Sections of colon had similar crypt epithelial proliferation (Figure 2). Additionally, corresponding to the pseudomembrane observed grossly, the superficial third of the mucosa was diffusely necrotic and had been replaced by eosinophilic cellular debris. Within the junction area between necrotic and viable mucosa, there were numerous monomorphic (1 × 4 μm) bacillary bacteria. Multiple vessels with fibrin thrombi were detected in the subjacent lamina propria. The deeper portion of the lamina propria had mild lymphoplasmacytic infiltration.
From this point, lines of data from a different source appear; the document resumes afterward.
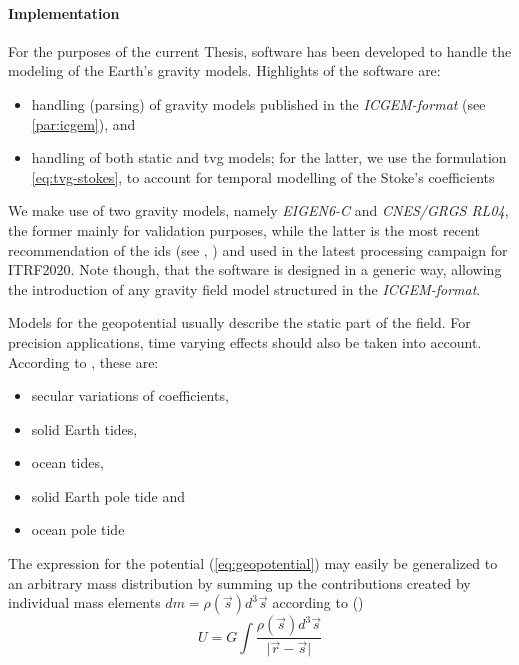 \paragraph{Implementation}\label{par:implementation}
For the purposes of the current Thesis, software has been developed to handle the 
modeling of the Earth's gravity models. Highlights of the software are:
\begin{itemize}
  \item handling (parsing) of gravity models published in the \emph{ICGEM-format} (see \ref{par:icgem}), and
  \item handling of both static and \gls{tvg} models; for the latter, we use the 
    formulation \ref{eq:tvg-stokes}, to account for temporal modelling of the 
    Stoke's coefficients
\end{itemize}

We make use of two gravity models, namely \emph{EIGEN6-C} \cite{Eigen6} and \emph{CNES/GRGS RL04}, 
the former mainly for validation purposes, while the latter is the most recent 
recommendation of the \gls{ids} (see \cite{ids-standards-itrf2020}, \cite{stepanek2022}) 
and used in the latest processing campaign for ITRF2020. Note though, that the software 
is designed in a generic way, allowing the introduction of any gravity field model 
structured in the \emph{ICGEM-format}.

\iffalse
Models for the geopotential usually describe the static part of the field. For 
precision applications, time varying effects should also be taken into account. 
According to \cite{iers2010}, these are:
\begin{itemize}
  \item secular variations of coefficients,
  \item solid Earth tides,
  \item ocean tides,
  \item solid Earth pole tide and
  \item ocean pole tide
\end{itemize}

The expression for the potential (\ref{eq:geopotential}) may easily be 
generalized to an arbitrary mass distribution by summing up the contributions 
created by individual mass elements
\(dm = \rho(\vec{s}) d^3 \vec{s}\) according to (\cite{Montenbruck2000})
\begin{equation}
    U = G \int{\frac{\rho(\vec{s}) d^3 \vec{s}}{\lvert \vec{r} - \vec{s} \rvert}}
\end{equation}

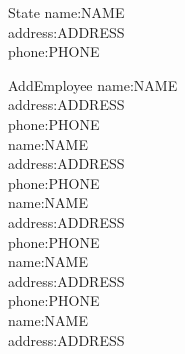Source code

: \documentclass[10pt]{article}
\begin{document}
\begin{schema}{State}
     name:NAME                                                                                      \\
     address:ADDRESS                                                                                \\
     phone:PHONE                                                                                    \\
\end{schema}

\begin{schema}{AddEmployee}
     name:NAME                                                                                      \\
     address:ADDRESS                                                                                \\
     phone:PHONE                                                                                    \\
     name:NAME                                                                                      \\
     address:ADDRESS                                                                                \\
     phone:PHONE                                                                                    \\
     name:NAME                                                                                      \\
     address:ADDRESS                                                                                \\
     phone:PHONE                                                                                    \\
     name:NAME                                                                                      \\
     address:ADDRESS                                                                                \\
     phone:PHONE                                                                                    \\
     name:NAME                                                                                      \\
     address:ADDRESS                                                                                \\

\end{schema}
\end{document}

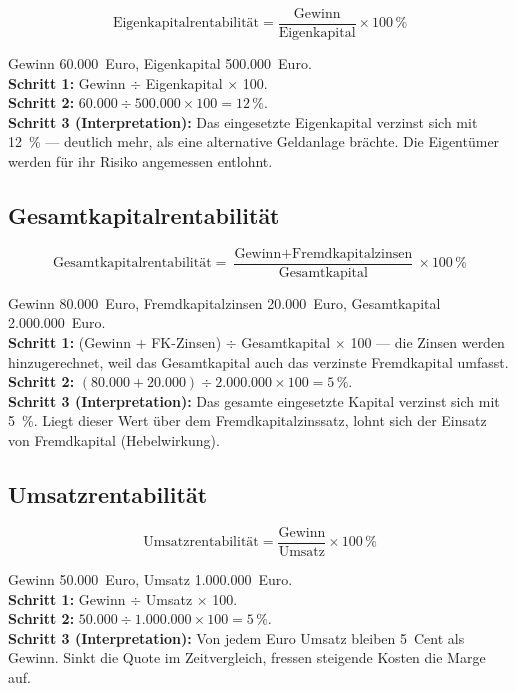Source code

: \documentclass[11pt, a4paper]{article}
\begin{document}
\[
\mbox{Eigenkapitalrentabilität} = \frac{\mbox{Gewinn}}{\mbox{Eigenkapital}} \times 100\,\%
\]

\begin{beispiel}[title={Beispiel: Eigenkapitalrentabilität}]
Gewinn 60.000~Euro, Eigenkapital 500.000~Euro.\\
\textbf{Schritt 1:} Gewinn $\div$ Eigenkapital $\times$ 100.\\
\textbf{Schritt 2:} $60.000 \div 500.000 \times 100 = 12\,\%$.\\
\textbf{Schritt 3 (Interpretation):} Das eingesetzte Eigenkapital verzinst sich mit
12~\% --- deutlich mehr, als eine alternative Geldanlage brächte. Die Eigentümer werden
für ihr Risiko angemessen entlohnt.
\end{beispiel}

\subsection{Gesamtkapitalrentabilität}

\[
\mbox{Gesamtkapitalrentabilität} =
\frac{\mbox{Gewinn} + \mbox{Fremdkapitalzinsen}}{\mbox{Gesamtkapital}} \times 100\,\%
\]

\begin{beispiel}[title={Beispiel: Gesamtkapitalrentabilität}]
Gewinn 80.000~Euro, Fremdkapitalzinsen 20.000~Euro, Gesamtkapital 2.000.000~Euro.\\
\textbf{Schritt 1:} (Gewinn + FK-Zinsen) $\div$ Gesamtkapital $\times$ 100 --- die
Zinsen werden hinzugerechnet, weil das Gesamtkapital auch das verzinste Fremdkapital
umfasst.\\
\textbf{Schritt 2:} $(80.000 + 20.000) \div 2.000.000 \times 100 = 5\,\%$.\\
\textbf{Schritt 3 (Interpretation):} Das gesamte eingesetzte Kapital verzinst sich mit
5~\%. Liegt dieser Wert über dem Fremdkapitalzinssatz, lohnt sich der Einsatz von
Fremdkapital (Hebelwirkung).
\end{beispiel}

\subsection{Umsatzrentabilität}

\[
\mbox{Umsatzrentabilität} = \frac{\mbox{Gewinn}}{\mbox{Umsatz}} \times 100\,\%
\]

\begin{beispiel}[title={Beispiel: Umsatzrentabilität}]
Gewinn 50.000~Euro, Umsatz 1.000.000~Euro.\\
\textbf{Schritt 1:} Gewinn $\div$ Umsatz $\times$ 100.\\
\textbf{Schritt 2:} $50.000 \div 1.000.000 \times 100 = 5\,\%$.\\
\textbf{Schritt 3 (Interpretation):} Von jedem Euro Umsatz bleiben 5~Cent als Gewinn.
Sinkt die Quote im Zeitvergleich, fressen steigende Kosten die Marge auf.
\end{beispiel}
\end{document}
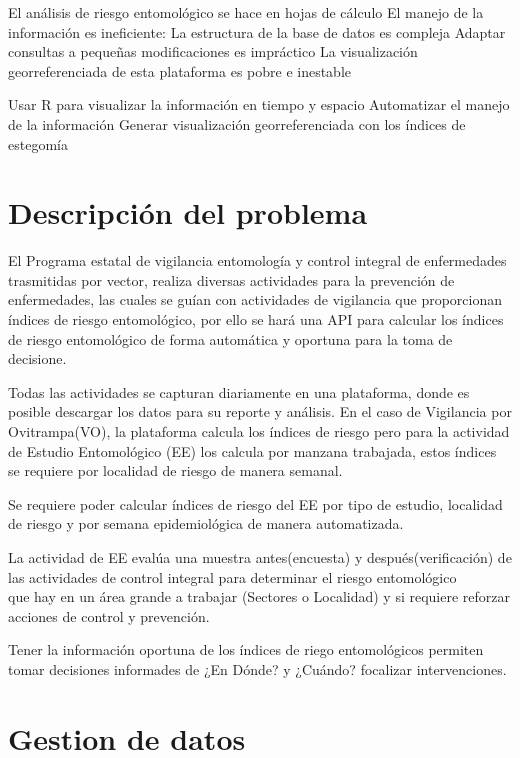 \documentclass[
  letterpaper,
  twocolumn,
  landscape]{report}
\begin{document}
El análisis de riesgo entomológico se hace en hojas de cálculo El manejo
de la información es ineficiente: La estructura de la base de datos es
compleja Adaptar consultas a pequeñas modificaciones es impráctico La
visualización georreferenciada de esta plataforma es pobre e inestable

Usar R para visualizar la información en tiempo y espacio Automatizar el
manejo de la información Generar visualización georreferenciada con los
índices de estegomía

\section{Descripción del problema}\label{descripciuxf3n-del-problema}

El Programa estatal de vigilancia entomología y control integral de
enfermedades trasmitidas por vector, realiza diversas actividades para
la prevención de enfermedades, las cuales se guían con actividades de
vigilancia que proporcionan índices de riesgo entomológico, por ello se
hará una API para calcular los índices de riesgo entomológico de forma
automática y oportuna para la toma de decisione.

Todas las actividades se capturan diariamente en una plataforma, donde
es posible descargar los datos para su reporte y análisis. En el caso de
Vigilancia por Ovitrampa(VO), la plataforma calcula los índices de
riesgo pero para la actividad de Estudio Entomológico (EE) los calcula
por manzana trabajada, estos índices se requiere por localidad de riesgo
de manera semanal.

Se requiere poder calcular índices de riesgo del EE por tipo de estudio,
localidad de riesgo y por semana epidemiológica de manera automatizada.

La actividad de EE evalúa una muestra antes(encuesta) y
después(verificación) de las actividades de control integral para
determinar el riesgo entomológico\\
que hay en un área grande a trabajar (Sectores o Localidad) y si
requiere reforzar acciones de control y prevención.

Tener la información oportuna de los índices de riego entomológicos
permiten tomar decisiones informades de ¿En Dónde? y ¿Cuándo? focalizar
intervenciones.

\section{Gestion de datos}\label{gestion-de-datos}
\end{document}

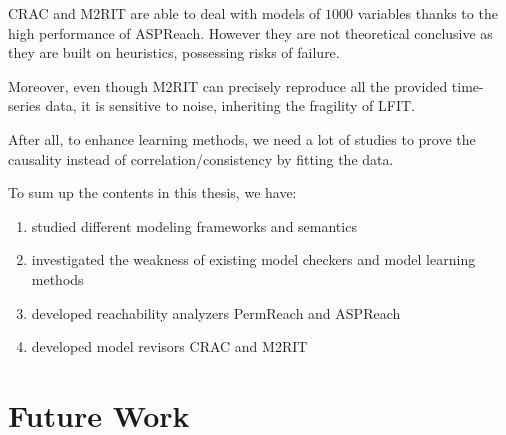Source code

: CRAC and M2RIT are able to deal with models of $1000$ variables thanks to the high performance of ASPReach.
However they are not theoretical conclusive as they are built on heuristics, possessing risks of failure.

Moreover, even though M2RIT can precisely reproduce all the provided time-series data, it is sensitive to noise, inheriting the fragility of LFIT.

After all, to enhance learning methods, we need a lot of studies to prove the causality instead of correlation/consistency by fitting the data.

To sum up the contents in this thesis, we have:

\begin{enumerate}
    \item studied different modeling frameworks and semantics
    \item investigated the weakness of existing model checkers and model learning methods
    \item developed reachability analyzers PermReach and ASPReach
    \item developed model revisors CRAC and M2RIT
\end{enumerate}

\section{Future Work}

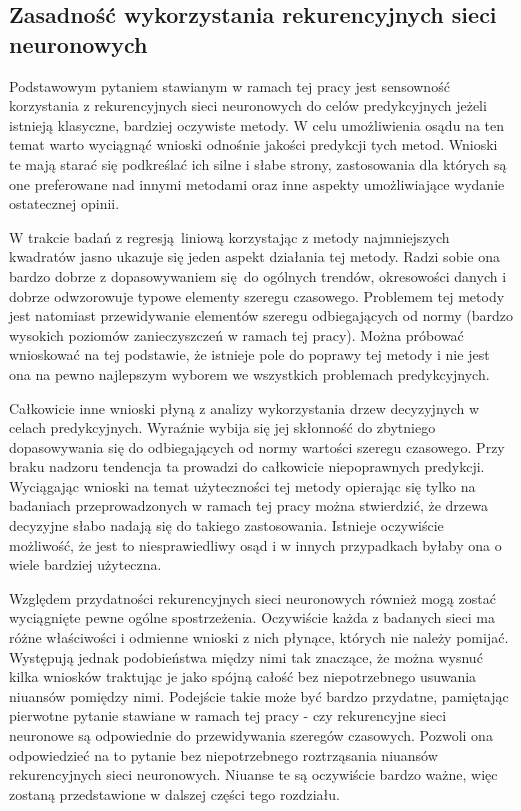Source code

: \documentclass[10pt,a4paper]{article}
\begin{document}
\subsection{Zasadność wykorzystania rekurencyjnych sieci neuronowych}
Podstawowym pytaniem stawianym w ramach tej pracy jest sensowność korzystania z rekurencyjnych sieci neuronowych do celów predykcyjnych jeżeli istnieją klasyczne, bardziej oczywiste metody. W celu umożliwienia osądu na ten temat warto wyciągnąć wnioski odnośnie jakości predykcji tych metod. Wnioski te mają starać się podkreślać ich silne i słabe strony, zastosowania dla których są one preferowane nad innymi metodami oraz inne aspekty umożliwiające wydanie ostatecznej opinii.

W trakcie badań z regresją liniową korzystając z metody najmniejszych kwadratów jasno ukazuje się jeden aspekt działania tej metody. Radzi sobie ona bardzo dobrze z dopasowywaniem się do ogólnych trendów, okresowości danych i dobrze odwzorowuje typowe elementy szeregu czasowego. Problemem tej metody jest natomiast przewidywanie elementów szeregu odbiegających od normy (bardzo wysokich poziomów zanieczyszczeń w ramach tej pracy). Można próbować wnioskować na tej podstawie, że istnieje pole do poprawy tej metody i nie jest ona na pewno najlepszym wyborem we wszystkich problemach predykcyjnych. 

Całkowicie inne wnioski płyną z analizy wykorzystania drzew decyzyjnych w celach predykcyjnych. Wyraźnie wybija się jej skłonność do zbytniego dopasowywania się do odbiegających od normy wartości szeregu czasowego. Przy braku nadzoru tendencja ta prowadzi do całkowicie niepoprawnych predykcji. Wyciągając wnioski na temat użyteczności tej metody opierając się tylko na badaniach przeprowadzonych w ramach tej pracy można stwierdzić, że drzewa decyzyjne słabo nadają się do takiego zastosowania. Istnieje oczywiście możliwość, że jest to niesprawiedliwy osąd i w innych przypadkach byłaby ona o wiele bardziej użyteczna.

Względem przydatności rekurencyjnych sieci neuronowych również mogą zostać wyciągnięte pewne ogólne spostrzeżenia. Oczywiście każda z badanych sieci ma różne właściwości i odmienne wnioski z nich płynące, których nie należy pomijać. Występują jednak podobieństwa między nimi tak znaczące, że można wysnuć kilka wniosków traktując je jako spójną całość bez niepotrzebnego usuwania niuansów pomiędzy nimi. Podejście takie może być bardzo przydatne, pamiętając pierwotne pytanie stawiane w ramach tej pracy - czy rekurencyjne sieci neuronowe są odpowiednie do przewidywania szeregów czasowych. Pozwoli ona odpowiedzieć na to pytanie bez niepotrzebnego roztrząsania niuansów rekurencyjnych sieci neuronowych. Niuanse te są oczywiście bardzo ważne, więc zostaną przedstawione w dalszej części tego rozdziału.
\end{document}
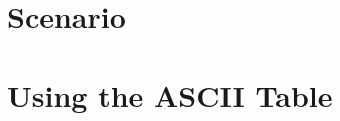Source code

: 





\makeatletter
\let\orig@lstnumber=\thelstnumber

\newcommand\lstsetnumber[1]{\gdef\thelstnumber{#1}}
\newcommand\lstresetnumber{\global\let\thelstnumber=\orig@lstnumber}
\makeatother

\renewcommand{\labnumber}{\keyboardpointerlabnumber}
\renewcommand{\labname}{Bit and Pointer Manipulation Lab}
\renewcommand{\shortlabname}{keyboardlab}
\renewcommand{\collaborationrules}{\keyboardpointerlabcollaboration}
\renewcommand{\duedate}{\keyboardpointerlabdue}

\newcommand{\tab}{\ensuremath{\longrightarrow}}
\newcommand{\nl}{\ensuremath{\hookleftarrow}}

\pagelayout

\labidentifier



\softwareengineeringfrontmatter

\section*{Scenario}                                             \FirstDayOnTheJob

\section{Using the ASCII Table}\label{sec:ascii}                

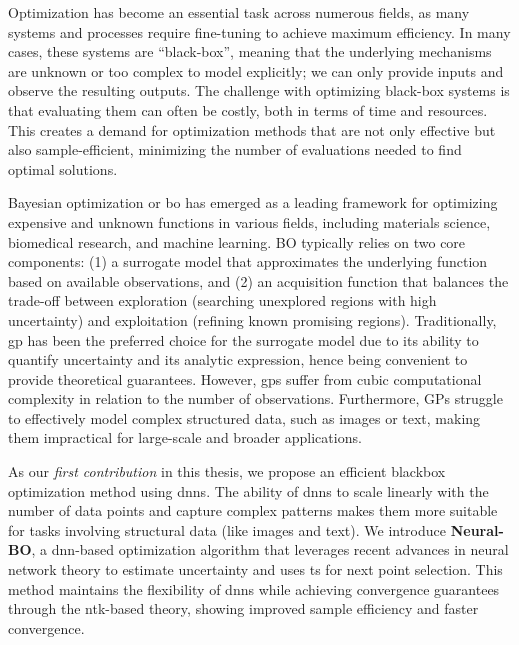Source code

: \thispagestyle{plain}
\label{chap:abstract}
Optimization has become an essential task across numerous fields, as many systems and processes require fine-tuning to achieve maximum efficiency. In many cases, these systems are ``black-box'', meaning that the underlying mechanisms are unknown or too complex to model explicitly; we can only provide inputs and observe the resulting outputs. The challenge with optimizing black-box systems is that evaluating them can often be costly, both in terms of time and resources. This creates a demand for optimization methods that are not only effective but also sample-efficient, minimizing the number of evaluations needed to find optimal solutions. 


Bayesian optimization or \ac{bo} has emerged as a leading framework for optimizing expensive and unknown functions in various fields, including materials science, biomedical research, and machine learning. BO typically relies on two core components: (1) a surrogate model that approximates the underlying function based on available observations, and (2) an acquisition function that balances the trade-off between exploration (searching unexplored regions with high uncertainty) and exploitation (refining known promising regions). Traditionally, \ac{gp} has been the preferred choice for the surrogate model due to its ability to quantify uncertainty and its analytic expression, hence being convenient to provide theoretical guarantees. However, \acp{gp} suffer from cubic computational complexity in relation to the number of observations. Furthermore, GPs struggle to effectively model complex structured data, such as images or text,  making them impractical for large-scale and broader applications.


As our \emph{first contribution} in this thesis, we propose an efficient blackbox optimization method using \acp{dnn}. The ability of \acp{dnn} to scale linearly with the number of data points and capture complex patterns makes them more suitable for tasks involving structural data (like images and text). We introduce \textbf{Neural-BO}, a \ac{dnn}-based optimization algorithm that leverages recent advances in neural network theory to estimate uncertainty and uses \ac{ts} for next point selection. This method maintains the flexibility of \acp{dnn} while achieving convergence guarantees through the \ac{ntk}-based theory, showing improved sample efficiency and faster convergence.   

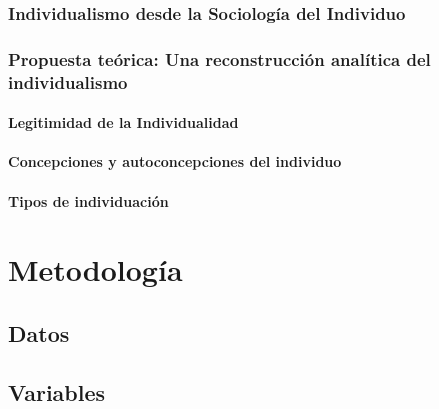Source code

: \documentclass[12pt,twoside]{templates/facsothesis}
\begin{document}
\hypertarget{individualismo-desde-la-sociologuxeda-del-individuo}{%
\subsection{Individualismo desde la Sociología del Individuo}\label{individualismo-desde-la-sociologuxeda-del-individuo}}

\hypertarget{propuesta-teuxf3rica-una-reconstrucciuxf3n-analuxedtica-del-individualismo}{%
\subsection{Propuesta teórica: Una reconstrucción analítica del individualismo}\label{propuesta-teuxf3rica-una-reconstrucciuxf3n-analuxedtica-del-individualismo}}

\hypertarget{legitimidad-de-la-individualidad}{%
\subsubsection{Legitimidad de la Individualidad}\label{legitimidad-de-la-individualidad}}

\hypertarget{concepciones-y-autoconcepciones-del-individuo}{%
\subsubsection{Concepciones y autoconcepciones del individuo}\label{concepciones-y-autoconcepciones-del-individuo}}

\hypertarget{tipos-de-individuaciuxf3n}{%
\subsubsection{Tipos de individuación}\label{tipos-de-individuaciuxf3n}}

\hypertarget{metodologuxeda}{%
\chapter{Metodología}\label{metodologuxeda}}

\hypertarget{datos}{%
\section{Datos}\label{datos}}

\hypertarget{variables}{%
\section{Variables}\label{variables}}
\end{document}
Mild neutrophilic infiltration and vasculitis were present in the submucosa.
Additional Test Results
In gram-stained sections of colon tissue, numerous gram-negative bacilli (approx 1 × 4 μm) were mainly located deep in the necrotic debris, at the border with the viable tissue (Figure 2). Additionally, multiple gram-positive bacilli were observed in the necrotic debris along the luminal surface of the villi. In Warthin-Starry–stained sections of colon tissue, there were numerous argyrophilic bacilli in the apical cytoplasm of the crypt epithelium. These bacilli were immunoreactive with a rabbit polyclonal antibody specifically against Lawsonia intracellularis. Bacterial culture of samples of the colon yielded Salmonella enterica, but not Brachyspira spp. Additionally, PCR testing for PCV-2 was performed on pooled specimens of spleen, lymph node, and lungs; the results were positive.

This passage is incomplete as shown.